→ Work item
The lines to repeat are those below from the one containing "## Completed Phases" down to the one containing "- 7.18: Implement", both included; reproduce them exactly and nothing else.

→ Supplied data
====
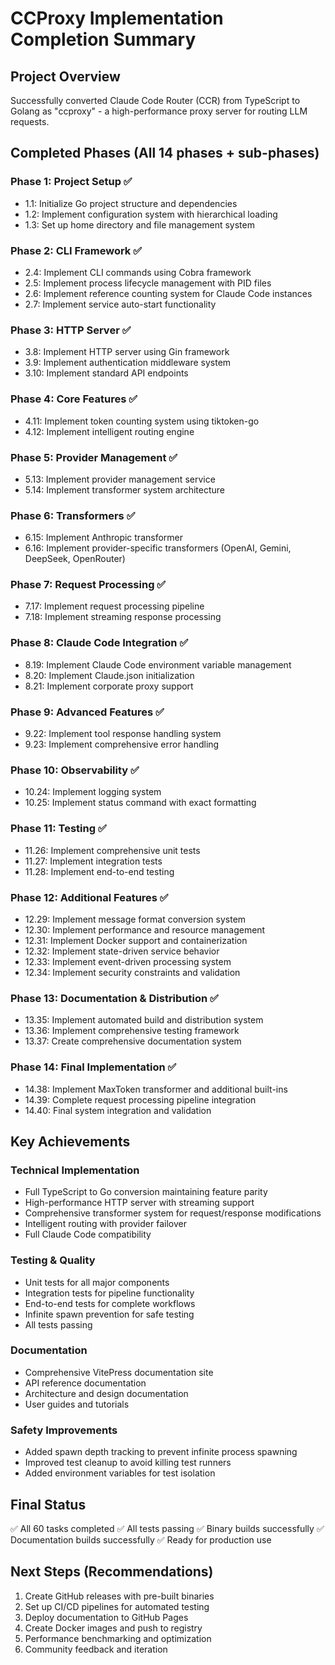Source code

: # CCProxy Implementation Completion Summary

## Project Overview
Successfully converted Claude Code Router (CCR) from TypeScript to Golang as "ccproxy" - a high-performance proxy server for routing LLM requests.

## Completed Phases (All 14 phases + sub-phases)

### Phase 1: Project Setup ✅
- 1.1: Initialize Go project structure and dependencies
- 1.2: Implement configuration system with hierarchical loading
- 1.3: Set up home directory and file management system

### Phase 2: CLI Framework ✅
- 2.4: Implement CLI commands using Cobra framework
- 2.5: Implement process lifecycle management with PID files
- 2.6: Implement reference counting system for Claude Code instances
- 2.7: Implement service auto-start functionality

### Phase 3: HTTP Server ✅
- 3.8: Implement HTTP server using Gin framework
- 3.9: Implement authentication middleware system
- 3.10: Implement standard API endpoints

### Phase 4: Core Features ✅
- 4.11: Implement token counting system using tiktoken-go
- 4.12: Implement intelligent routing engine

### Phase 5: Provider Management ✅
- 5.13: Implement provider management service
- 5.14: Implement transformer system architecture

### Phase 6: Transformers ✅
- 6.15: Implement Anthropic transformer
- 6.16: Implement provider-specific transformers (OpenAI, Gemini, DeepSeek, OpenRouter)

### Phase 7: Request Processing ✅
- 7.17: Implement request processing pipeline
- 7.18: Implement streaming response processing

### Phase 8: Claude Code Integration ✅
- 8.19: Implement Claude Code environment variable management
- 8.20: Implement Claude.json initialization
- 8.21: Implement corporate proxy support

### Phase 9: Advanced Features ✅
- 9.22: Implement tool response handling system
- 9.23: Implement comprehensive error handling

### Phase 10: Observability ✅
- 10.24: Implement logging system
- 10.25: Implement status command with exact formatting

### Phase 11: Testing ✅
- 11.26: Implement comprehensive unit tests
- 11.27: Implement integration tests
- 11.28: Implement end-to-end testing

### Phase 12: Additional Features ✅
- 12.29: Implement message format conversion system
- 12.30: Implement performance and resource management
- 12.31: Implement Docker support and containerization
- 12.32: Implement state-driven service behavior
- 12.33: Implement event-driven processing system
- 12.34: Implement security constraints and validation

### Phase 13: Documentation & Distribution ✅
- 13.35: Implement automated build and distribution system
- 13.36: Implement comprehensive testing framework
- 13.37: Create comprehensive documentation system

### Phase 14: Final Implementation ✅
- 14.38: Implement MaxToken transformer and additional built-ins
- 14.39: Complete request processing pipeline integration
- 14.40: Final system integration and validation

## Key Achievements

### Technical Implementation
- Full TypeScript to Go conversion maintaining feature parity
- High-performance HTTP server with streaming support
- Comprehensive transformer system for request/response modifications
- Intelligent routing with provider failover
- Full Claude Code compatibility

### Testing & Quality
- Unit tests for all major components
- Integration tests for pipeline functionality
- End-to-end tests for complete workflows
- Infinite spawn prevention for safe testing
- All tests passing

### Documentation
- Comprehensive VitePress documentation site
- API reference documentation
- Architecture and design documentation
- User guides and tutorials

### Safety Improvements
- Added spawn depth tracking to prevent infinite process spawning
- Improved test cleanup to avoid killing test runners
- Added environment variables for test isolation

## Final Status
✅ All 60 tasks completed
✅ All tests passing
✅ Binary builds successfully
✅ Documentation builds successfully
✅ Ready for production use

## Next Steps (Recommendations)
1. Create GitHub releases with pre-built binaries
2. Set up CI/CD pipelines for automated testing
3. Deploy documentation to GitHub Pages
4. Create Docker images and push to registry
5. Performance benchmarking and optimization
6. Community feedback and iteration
====
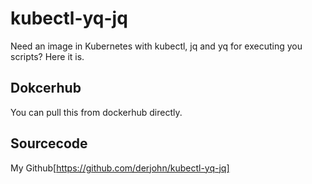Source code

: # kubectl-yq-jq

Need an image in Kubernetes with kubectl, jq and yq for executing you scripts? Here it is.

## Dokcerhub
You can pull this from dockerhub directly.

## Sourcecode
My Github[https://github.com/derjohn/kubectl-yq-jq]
====
→ Solution to this task
## Completed Phases (All 14 phases + sub-phases)

### Phase 1: Project Setup ✅
- 1.1: Initialize Go project structure and dependencies
- 1.2: Implement configuration system with hierarchical loading
- 1.3: Set up home directory and file management system

### Phase 2: CLI Framework ✅
- 2.4: Implement CLI commands using Cobra framework
- 2.5: Implement process lifecycle management with PID files
- 2.6: Implement reference counting system for Claude Code instances
- 2.7: Implement service auto-start functionality

### Phase 3: HTTP Server ✅
- 3.8: Implement HTTP server using Gin framework
- 3.9: Implement authentication middleware system
- 3.10: Implement standard API endpoints

### Phase 4: Core Features ✅
- 4.11: Implement token counting system using tiktoken-go
- 4.12: Implement intelligent routing engine

### Phase 5: Provider Management ✅
- 5.13: Implement provider management service
- 5.14: Implement transformer system architecture

### Phase 6: Transformers ✅
- 6.15: Implement Anthropic transformer
- 6.16: Implement provider-specific transformers (OpenAI, Gemini, DeepSeek, OpenRouter)

### Phase 7: Request Processing ✅
- 7.17: Implement request processing pipeline
- 7.18: Implement streaming response processing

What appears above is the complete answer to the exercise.